It's common now to see studios spending big money on genre pictures and as a rule, horror and science fiction films don't look like ratty B-movies anymore (if a genre film is made on the cheap, like Paranormal Activity, it's the stuff that headlines are made out of). But in 1979, it was still relatively rare to see a science fiction or horror film treated like an A-movie. One of the criticisms leveled at Alien, in fact, was that some found it obscene that so much money had been lavished on such a flimsy story (if these people only knew what the future held for cinema!). But Scott was a stylist who initially honed his craft in commercial work (the kind of professional background that came to be common among directors) and the look that he gave Alien was indispensable to the film's success.
The trailers for Alien were every bit as strikingly designed as the film itself and as opposed to the recent sci-fi/horror film Pandorum - which while being a more than decent movie, could not have had a murkier, more unappealing ad campaign - whoever was in charge of getting the word out on Alien back in the day hit a bullseye. With only giving the sparest idea of the story, and without including any lines of dialogue (or a good glimpse of the alien itself), the teasers and trailers for Alien conveyed the most important fact about the movie - that it was going to terrify you. "In Space, No One Can Hear You Scream" still holds the title as Best Tagline Ever, topping even The Texas Chainsaw Massacre's infamous "Who Will Survive And What Will Be Left Of Them?"
Watching these trailers again, it makes me wish that someone today would be able to take the kind of resources that Scott had to work with and apply them towards making a movie that wants nothing more than to be mercilessly frightening. Nowadays when a horror film has a big budget, it usually has to be a PG-13 hybrid of action and horror but Alien remains the rare instance where a big budget film put everything it had towards scaring an audience senseless.
For a better quality version of the above trailer, click here. And here's a TV spot that carried over the memorable 'egg' imagery from the trailers.
5 comments:
Man, we really knew how to tease a movie in those days. Those trailers worked so hard to establish their own mood without giving away ANYTHING that was important. And in those pre-web days, Fox was so successful at keeping Giger's alien design out of the media. You wanted to see it? Buy a ticket, buster.

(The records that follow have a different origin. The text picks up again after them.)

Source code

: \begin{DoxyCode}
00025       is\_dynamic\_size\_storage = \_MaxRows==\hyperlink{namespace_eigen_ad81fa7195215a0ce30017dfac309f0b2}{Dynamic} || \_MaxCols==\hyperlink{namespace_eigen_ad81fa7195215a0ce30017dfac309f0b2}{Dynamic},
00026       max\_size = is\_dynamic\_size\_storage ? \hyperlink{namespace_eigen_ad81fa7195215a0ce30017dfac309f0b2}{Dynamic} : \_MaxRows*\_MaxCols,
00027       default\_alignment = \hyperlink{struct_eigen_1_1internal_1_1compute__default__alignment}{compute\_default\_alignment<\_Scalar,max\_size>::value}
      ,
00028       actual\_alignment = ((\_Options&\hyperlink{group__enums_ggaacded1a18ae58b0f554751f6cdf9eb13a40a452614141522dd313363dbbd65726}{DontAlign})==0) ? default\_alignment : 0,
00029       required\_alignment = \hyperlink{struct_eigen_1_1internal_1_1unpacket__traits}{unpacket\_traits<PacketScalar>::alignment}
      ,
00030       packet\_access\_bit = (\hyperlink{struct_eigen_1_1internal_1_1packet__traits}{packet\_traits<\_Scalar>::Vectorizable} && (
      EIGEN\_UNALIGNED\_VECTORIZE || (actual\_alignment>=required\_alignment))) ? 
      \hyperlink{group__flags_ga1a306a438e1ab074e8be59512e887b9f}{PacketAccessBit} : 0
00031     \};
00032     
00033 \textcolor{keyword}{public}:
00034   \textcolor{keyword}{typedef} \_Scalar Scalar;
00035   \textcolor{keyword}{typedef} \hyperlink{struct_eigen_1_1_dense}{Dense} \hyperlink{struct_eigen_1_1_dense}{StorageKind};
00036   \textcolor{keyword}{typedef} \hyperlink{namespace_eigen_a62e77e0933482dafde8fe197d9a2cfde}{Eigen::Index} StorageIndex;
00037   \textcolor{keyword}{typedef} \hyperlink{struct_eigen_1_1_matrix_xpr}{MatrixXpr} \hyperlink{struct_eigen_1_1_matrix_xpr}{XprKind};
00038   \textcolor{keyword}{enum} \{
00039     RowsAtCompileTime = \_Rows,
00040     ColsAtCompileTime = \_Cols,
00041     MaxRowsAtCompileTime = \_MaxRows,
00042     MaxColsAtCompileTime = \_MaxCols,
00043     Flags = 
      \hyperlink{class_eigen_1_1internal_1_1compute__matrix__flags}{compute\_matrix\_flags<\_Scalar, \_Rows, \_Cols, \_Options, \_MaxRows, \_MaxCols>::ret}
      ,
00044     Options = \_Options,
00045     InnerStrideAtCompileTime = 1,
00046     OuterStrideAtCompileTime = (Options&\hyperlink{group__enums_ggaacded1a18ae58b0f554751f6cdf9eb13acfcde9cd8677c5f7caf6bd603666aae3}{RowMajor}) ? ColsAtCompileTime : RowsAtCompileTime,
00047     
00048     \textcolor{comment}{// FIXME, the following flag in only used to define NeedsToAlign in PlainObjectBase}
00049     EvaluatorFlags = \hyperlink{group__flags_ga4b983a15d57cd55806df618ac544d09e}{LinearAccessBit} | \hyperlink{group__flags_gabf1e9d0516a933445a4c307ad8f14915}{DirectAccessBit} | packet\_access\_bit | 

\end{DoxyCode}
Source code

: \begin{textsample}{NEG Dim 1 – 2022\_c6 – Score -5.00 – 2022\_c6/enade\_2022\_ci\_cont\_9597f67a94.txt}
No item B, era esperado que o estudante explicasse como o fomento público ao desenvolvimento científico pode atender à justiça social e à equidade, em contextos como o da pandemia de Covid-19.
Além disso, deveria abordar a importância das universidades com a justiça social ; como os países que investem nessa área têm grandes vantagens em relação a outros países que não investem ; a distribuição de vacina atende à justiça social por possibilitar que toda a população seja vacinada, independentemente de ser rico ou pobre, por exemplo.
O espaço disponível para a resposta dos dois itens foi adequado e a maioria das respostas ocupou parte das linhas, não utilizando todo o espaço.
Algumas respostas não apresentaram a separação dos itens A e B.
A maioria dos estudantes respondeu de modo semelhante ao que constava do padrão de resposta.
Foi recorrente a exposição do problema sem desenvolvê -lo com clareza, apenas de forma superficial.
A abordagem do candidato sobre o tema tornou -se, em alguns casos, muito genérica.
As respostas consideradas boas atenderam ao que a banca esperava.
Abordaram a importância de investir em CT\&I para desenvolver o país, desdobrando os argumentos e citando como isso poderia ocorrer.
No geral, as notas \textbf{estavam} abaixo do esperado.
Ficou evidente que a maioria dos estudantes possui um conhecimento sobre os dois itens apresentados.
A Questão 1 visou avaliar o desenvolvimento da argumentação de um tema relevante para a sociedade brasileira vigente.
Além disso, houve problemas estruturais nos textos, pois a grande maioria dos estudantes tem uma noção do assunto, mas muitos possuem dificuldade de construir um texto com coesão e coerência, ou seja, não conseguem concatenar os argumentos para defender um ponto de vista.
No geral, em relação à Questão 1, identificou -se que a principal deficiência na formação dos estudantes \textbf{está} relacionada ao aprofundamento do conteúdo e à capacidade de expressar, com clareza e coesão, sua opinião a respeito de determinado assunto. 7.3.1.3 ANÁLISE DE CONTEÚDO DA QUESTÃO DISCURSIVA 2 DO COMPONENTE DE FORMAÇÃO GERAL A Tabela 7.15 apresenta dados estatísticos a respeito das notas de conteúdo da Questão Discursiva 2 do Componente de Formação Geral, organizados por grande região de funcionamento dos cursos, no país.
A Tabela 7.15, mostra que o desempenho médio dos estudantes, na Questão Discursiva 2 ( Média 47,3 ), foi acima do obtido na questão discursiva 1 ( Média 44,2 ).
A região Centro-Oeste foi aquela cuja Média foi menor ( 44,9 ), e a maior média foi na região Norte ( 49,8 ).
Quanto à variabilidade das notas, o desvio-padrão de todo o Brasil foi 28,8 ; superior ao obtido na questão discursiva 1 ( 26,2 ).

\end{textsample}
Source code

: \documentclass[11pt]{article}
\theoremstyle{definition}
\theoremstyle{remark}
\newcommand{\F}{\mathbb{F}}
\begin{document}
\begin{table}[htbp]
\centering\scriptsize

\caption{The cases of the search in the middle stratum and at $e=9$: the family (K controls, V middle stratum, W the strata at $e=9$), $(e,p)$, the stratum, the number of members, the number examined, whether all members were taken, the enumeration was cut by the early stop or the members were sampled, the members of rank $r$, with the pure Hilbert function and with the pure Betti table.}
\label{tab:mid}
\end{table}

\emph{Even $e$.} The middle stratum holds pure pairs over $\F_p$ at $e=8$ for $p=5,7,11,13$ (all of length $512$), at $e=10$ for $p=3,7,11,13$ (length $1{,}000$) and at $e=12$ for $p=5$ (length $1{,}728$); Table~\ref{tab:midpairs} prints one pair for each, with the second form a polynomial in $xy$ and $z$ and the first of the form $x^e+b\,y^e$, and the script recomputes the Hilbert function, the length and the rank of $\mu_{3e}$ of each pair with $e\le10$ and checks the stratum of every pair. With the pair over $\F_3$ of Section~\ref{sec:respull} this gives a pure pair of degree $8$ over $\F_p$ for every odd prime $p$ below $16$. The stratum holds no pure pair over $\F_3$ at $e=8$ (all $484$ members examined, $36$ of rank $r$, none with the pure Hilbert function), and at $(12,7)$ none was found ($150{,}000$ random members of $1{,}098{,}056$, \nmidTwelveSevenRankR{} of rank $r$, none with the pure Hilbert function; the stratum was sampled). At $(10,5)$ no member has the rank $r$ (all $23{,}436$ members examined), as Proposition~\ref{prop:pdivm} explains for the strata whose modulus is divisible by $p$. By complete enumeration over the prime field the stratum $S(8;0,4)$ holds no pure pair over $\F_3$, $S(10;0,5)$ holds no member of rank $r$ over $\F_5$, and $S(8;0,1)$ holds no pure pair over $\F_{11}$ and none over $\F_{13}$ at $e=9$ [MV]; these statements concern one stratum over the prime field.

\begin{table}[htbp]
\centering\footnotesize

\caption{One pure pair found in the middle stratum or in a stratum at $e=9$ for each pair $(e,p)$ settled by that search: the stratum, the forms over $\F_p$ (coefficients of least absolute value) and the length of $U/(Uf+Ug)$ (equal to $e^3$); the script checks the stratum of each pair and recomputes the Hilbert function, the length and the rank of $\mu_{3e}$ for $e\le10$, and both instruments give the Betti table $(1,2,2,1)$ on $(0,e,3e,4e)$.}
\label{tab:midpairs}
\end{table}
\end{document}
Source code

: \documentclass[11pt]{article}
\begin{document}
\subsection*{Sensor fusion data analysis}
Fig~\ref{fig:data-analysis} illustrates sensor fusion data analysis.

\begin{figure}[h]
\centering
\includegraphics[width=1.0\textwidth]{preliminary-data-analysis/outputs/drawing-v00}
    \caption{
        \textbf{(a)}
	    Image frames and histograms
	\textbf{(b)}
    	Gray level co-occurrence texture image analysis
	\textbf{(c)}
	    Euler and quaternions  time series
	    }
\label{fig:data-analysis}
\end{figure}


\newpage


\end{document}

And how I loved 1979, or like Newsweek called it, Hollywood's Summer of Horror. In the era before sequelitis, that meant something.
Senski, I've been looking for that issue of Newsweek forever and a day! I remember when it came out - there was a picture of Sigourney Weaver on the cover, I believe - and it covered all the big horror releases of that summer like Alien, Prophecy, Dawn of the Dead and Amityville Horror. Every time I go to a convenion, I keep hoping someone will have a copy of it but no luck so far.
Definitely a bad-ass trailer for a bad-ass film. And I don't care what anyone says, nothing against 'Aliens', but I think this is the best movie in the series.
I'm with you on that. I love Aliens and for awhile I considered it my favorite of the series but there's something about the purity of Alien that can't be beat.
That trailer still gives me chills. You've got this spooky soundtrack slowly growing in intensity punctuated by that alien wail, over alternating shots of Ripley's panicked flight and static shots of ominous things, until suddenly WHAM explosion of sound and action and nastiness. You just know all sorts of very bad things are going to happen in this movie. Too many horror trailers today are about showing action, while this one really showcases the Fear.